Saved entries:
..........

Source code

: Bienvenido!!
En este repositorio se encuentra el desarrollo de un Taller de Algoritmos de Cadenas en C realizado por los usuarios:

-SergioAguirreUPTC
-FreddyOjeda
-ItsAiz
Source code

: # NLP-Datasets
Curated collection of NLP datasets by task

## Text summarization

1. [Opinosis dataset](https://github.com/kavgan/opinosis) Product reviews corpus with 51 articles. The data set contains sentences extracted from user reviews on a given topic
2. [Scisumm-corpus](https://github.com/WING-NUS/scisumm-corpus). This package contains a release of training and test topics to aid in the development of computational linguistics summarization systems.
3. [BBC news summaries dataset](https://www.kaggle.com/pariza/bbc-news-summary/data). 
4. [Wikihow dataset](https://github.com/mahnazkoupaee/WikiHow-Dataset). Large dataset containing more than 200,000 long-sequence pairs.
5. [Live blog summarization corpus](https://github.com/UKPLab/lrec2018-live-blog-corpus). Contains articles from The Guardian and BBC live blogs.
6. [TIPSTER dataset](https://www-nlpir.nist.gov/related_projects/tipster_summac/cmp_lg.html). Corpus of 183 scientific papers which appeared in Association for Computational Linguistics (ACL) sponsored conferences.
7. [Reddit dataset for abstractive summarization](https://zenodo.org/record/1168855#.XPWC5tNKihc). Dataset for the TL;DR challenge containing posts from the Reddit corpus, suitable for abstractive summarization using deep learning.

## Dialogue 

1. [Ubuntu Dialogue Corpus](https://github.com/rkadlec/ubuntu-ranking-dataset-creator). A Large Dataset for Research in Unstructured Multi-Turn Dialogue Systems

..........

**Required action**
Send back, unchanged, every line of the records from the one with "5. [Live blog" through the last.

**Answer space**
5. [Live blog summarization corpus](https://github.com/UKPLab/lrec2018-live-blog-corpus). Contains articles from The Guardian and BBC live blogs.
6. [TIPSTER dataset](https://www-nlpir.nist.gov/related_projects/tipster_summac/cmp_lg.html). Corpus of 183 scientific papers which appeared in Association for Computational Linguistics (ACL) sponsored conferences.
7. [Reddit dataset for abstractive summarization](https://zenodo.org/record/1168855#.XPWC5tNKihc). Dataset for the TL;DR challenge containing posts from the Reddit corpus, suitable for abstractive summarization using deep learning.

## Dialogue 

1. [Ubuntu Dialogue Corpus](https://github.com/rkadlec/ubuntu-ranking-dataset-creator). A Large Dataset for Research in Unstructured Multi-Turn Dialogue Systems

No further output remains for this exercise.